Principal’s Grant of Authority

  • Many state statutes set forth certain actions that an agent cannot undertake on a principal’s behalf unless the principal specifically granted those powers in the power of attorney.
  • Examples include changing beneficiaries or survivorship interests, or waiving the principal’s interest in a joint and survivor annuity.
  • Plan administrators should not assume that broad, general grants of authority set forth in a power of attorney necessarily authorize the agent to take all actions with respect to a principal’s retirement benefits.

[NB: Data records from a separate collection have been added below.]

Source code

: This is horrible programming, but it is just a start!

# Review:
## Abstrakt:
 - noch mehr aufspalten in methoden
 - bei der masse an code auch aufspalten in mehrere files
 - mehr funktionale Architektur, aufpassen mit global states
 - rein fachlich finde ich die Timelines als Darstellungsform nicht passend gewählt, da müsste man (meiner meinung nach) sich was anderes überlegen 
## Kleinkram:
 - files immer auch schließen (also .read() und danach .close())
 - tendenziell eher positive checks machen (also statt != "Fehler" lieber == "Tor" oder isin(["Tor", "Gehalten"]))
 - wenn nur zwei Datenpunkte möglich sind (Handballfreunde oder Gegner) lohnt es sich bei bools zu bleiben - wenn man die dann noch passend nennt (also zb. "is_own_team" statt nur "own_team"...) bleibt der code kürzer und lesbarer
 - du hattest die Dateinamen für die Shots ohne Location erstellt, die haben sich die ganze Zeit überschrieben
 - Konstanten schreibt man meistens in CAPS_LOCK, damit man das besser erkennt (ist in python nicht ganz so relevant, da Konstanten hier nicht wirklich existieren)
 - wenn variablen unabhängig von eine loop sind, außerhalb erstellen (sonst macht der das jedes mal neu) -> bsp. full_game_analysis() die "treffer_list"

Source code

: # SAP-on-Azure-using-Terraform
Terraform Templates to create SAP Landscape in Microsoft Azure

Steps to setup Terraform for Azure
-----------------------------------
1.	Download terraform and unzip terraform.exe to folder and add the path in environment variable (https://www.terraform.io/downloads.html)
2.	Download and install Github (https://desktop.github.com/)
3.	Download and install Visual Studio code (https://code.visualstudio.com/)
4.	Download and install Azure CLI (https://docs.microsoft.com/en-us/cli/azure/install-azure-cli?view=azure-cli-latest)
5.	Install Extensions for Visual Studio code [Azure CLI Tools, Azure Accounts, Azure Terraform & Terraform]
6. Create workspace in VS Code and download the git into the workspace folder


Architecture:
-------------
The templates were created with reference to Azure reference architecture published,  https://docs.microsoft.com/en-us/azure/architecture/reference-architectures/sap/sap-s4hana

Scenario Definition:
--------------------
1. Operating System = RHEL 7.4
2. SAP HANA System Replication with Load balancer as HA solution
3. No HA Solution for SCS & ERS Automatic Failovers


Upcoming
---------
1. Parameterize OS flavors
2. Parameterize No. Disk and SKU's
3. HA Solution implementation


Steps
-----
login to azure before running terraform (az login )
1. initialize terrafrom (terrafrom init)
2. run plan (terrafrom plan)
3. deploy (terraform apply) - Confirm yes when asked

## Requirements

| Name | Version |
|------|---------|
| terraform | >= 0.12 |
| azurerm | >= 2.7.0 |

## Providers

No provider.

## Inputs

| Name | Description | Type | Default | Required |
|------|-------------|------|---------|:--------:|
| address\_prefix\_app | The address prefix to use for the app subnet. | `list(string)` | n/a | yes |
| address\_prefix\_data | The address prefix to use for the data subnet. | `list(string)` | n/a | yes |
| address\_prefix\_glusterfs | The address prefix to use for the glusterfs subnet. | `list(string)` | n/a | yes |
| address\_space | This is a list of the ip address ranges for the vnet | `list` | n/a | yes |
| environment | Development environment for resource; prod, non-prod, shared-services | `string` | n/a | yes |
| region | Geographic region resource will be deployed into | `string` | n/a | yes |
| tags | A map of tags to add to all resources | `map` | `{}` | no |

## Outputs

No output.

Agent’s Acceptance of Authority

  • Under some state statutes, an agent is not authorized to act on behalf of a principal unless the agent has executed a signed acknowledgment of their duties as an agent.
  • Even if a power of attorney has been validly executed under such a statute, plan administrators should not accept instruction from the agent before receiving the required acknowledgment form signed by the agent.

Principal’s or Agent’s Incapacity

  • Some powers of attorney may stipulate that they do not take effect unless the principal becomes incapacitated.
  • Others may stipulate that a successor agent will replace the original agent if the original agent becomes incapacitated.
  • Most powers of attorney usually set forth their own criteria for determining incapacity.
  • When dealing with a power of attorney that does not define incapacity, the governing state statute should be consulted.

Memorializing the Analysis

  • The best practice when processing an agent’s request with respect to retirement or health & welfare benefits is to memorialize the analysis used to determine the validity and scope of the power of attorney.
  • This task can be accomplished reliably and efficiently with the assistance of counsel who has experience reviewing powers of attorney across many states.